Kerangka teori **tuturan fatis** pertama kali diperkenalkan oleh **Bronislaw Malinowski**, seorang antropolog yang meneliti masyarakat Papua Nugini. Tuturan fatis merujuk pada penggunaan bahasa yang tujuannya bukan untuk menyampaikan informasi atau ide, tetapi lebih untuk menjalin hubungan sosial atau menjaga keakraban. Tuturan ini seringkali terjadi dalam interaksi sehari-hari dan mencakup ungkapan-ungkapan yang bersifat rutin atau basa-basi.
### Teori Malinowski
Malinowski mengemukakan bahwa bahasa tidak hanya digunakan untuk menyampaikan informasi, tetapi juga sebagai alat untuk memperkuat ikatan sosial.

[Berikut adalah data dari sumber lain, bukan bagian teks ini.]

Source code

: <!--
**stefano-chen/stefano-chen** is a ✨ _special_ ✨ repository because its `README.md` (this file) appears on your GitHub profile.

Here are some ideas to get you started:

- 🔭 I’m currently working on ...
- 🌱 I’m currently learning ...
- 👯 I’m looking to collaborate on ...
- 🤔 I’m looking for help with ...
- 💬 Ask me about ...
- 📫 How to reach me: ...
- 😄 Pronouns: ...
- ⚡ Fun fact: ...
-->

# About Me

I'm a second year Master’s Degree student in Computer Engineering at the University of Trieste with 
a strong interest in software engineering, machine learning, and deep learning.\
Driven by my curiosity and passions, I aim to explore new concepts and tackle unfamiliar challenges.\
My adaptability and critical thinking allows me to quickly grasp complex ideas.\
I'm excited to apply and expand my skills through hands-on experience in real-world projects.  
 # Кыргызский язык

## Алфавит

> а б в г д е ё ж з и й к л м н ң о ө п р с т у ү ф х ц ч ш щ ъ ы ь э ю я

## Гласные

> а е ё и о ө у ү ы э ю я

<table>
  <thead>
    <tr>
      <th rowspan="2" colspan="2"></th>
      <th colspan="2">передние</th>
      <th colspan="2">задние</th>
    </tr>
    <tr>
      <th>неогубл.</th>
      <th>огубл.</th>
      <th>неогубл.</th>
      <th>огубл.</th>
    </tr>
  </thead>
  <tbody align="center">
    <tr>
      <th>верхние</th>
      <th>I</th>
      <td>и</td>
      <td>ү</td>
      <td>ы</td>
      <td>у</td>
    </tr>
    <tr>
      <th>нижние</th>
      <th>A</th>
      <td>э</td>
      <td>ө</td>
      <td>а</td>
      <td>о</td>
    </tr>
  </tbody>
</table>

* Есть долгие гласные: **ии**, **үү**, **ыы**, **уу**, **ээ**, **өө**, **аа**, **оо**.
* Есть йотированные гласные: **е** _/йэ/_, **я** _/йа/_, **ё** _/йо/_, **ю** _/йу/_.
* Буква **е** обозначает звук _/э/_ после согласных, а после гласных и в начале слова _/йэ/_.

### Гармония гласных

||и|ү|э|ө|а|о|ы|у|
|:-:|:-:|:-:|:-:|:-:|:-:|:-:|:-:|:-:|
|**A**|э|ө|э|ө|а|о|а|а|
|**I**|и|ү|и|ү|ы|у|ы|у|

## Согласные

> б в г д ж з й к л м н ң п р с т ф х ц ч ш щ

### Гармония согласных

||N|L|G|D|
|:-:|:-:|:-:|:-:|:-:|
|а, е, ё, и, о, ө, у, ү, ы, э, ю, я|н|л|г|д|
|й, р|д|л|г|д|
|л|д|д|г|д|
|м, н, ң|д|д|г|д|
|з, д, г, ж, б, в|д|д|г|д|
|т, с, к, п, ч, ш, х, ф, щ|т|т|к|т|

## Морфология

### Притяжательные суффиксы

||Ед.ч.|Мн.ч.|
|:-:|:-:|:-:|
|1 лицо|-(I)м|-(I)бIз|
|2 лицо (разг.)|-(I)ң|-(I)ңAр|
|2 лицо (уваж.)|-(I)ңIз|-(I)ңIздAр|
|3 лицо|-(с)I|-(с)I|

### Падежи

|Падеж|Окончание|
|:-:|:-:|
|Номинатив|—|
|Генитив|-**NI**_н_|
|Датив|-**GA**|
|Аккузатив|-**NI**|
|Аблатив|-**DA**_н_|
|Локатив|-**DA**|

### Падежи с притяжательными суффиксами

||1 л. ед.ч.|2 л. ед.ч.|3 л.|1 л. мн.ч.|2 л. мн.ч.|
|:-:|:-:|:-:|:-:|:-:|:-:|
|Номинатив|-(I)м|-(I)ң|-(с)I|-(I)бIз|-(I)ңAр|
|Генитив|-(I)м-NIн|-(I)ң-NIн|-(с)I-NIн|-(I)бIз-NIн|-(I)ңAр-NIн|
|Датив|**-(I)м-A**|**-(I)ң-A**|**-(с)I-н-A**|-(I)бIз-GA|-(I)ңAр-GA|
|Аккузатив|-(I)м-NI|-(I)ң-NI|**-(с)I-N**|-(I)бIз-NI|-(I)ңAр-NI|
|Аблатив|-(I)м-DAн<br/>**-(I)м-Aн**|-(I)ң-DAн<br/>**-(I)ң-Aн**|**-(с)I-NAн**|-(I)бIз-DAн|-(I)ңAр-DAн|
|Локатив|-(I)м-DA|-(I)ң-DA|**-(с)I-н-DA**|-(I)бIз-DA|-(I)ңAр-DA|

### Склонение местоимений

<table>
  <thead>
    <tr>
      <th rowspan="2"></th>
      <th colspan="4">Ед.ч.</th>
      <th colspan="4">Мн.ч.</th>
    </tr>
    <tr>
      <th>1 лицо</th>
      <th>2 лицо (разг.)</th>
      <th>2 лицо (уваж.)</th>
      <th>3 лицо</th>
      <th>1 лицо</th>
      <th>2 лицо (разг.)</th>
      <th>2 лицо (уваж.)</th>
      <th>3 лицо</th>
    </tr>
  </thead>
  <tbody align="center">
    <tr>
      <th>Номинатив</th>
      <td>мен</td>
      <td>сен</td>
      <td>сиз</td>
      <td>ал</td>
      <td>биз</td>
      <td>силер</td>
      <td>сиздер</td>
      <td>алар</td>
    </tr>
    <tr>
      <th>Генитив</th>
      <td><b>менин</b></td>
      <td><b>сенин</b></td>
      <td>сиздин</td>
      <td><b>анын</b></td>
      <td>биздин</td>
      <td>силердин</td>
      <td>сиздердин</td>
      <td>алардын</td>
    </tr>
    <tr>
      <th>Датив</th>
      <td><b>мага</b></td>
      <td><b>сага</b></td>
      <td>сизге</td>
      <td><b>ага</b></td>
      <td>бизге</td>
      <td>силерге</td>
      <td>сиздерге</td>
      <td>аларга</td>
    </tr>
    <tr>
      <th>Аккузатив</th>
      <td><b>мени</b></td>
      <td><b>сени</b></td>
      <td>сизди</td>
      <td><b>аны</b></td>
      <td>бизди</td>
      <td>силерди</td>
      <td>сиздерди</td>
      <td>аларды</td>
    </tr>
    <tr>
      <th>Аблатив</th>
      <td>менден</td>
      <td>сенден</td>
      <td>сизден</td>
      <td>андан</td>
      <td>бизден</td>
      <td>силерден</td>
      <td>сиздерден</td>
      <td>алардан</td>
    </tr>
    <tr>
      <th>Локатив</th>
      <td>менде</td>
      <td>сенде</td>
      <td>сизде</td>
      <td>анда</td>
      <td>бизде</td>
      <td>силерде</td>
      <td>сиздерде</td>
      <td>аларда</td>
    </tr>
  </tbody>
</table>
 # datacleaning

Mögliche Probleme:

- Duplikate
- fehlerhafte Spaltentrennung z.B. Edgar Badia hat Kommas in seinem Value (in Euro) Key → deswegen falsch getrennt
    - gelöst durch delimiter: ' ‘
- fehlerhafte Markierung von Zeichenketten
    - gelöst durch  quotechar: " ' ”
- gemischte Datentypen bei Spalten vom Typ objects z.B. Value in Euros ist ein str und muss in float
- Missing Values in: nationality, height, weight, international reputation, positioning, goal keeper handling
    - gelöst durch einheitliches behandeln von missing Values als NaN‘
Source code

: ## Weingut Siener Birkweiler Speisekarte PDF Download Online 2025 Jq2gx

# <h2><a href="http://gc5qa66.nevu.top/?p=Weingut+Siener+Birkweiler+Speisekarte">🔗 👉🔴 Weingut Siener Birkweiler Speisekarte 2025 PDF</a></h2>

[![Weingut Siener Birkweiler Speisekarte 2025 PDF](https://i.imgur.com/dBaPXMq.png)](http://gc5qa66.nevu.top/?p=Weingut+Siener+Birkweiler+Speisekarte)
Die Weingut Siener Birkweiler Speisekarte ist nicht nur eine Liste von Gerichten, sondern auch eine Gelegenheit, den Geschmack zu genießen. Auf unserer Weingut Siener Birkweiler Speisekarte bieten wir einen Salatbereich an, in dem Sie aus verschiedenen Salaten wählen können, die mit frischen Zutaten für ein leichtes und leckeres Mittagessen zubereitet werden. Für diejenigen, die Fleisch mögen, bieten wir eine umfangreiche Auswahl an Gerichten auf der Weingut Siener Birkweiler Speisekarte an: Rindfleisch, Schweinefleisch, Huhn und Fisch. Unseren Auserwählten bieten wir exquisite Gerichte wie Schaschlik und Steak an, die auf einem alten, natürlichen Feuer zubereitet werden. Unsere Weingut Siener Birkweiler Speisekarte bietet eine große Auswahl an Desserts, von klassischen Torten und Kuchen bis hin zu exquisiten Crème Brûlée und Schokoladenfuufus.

Dalam konteks tuturan fatis, interaksi verbal bukan bertujuan untuk menyampaikan sesuatu yang informatif, tetapi lebih untuk "menjaga kontak" atau mempertahankan hubungan sosial antarindividu.
Contoh tuturan fatis dalam kehidupan sehari-hari:
- "Apa kabar?"
- "Cuacanya panas hari ini, ya."
- "Selamat pagi!"
Dalam contoh di atas, tujuan utama dari ungkapan tersebut bukan untuk mendapatkan informasi yang mendalam, tetapi lebih untuk memulai atau menjaga interaksi sosial.
### Pandangan Jumanto
**Jumanto**, seorang ahli bahasa dari Indonesia, mengembangkan lebih lanjut teori tuturan fatis dengan memberikan pemahaman dalam konteks budaya dan bahasa Indonesia. Menurut Jumanto, tuturan fatis memiliki beberapa fungsi, di antaranya:
1. **Memulai dan mengakhiri percakapan** – Contoh: "Selamat pagi" atau "Sampai jumpa."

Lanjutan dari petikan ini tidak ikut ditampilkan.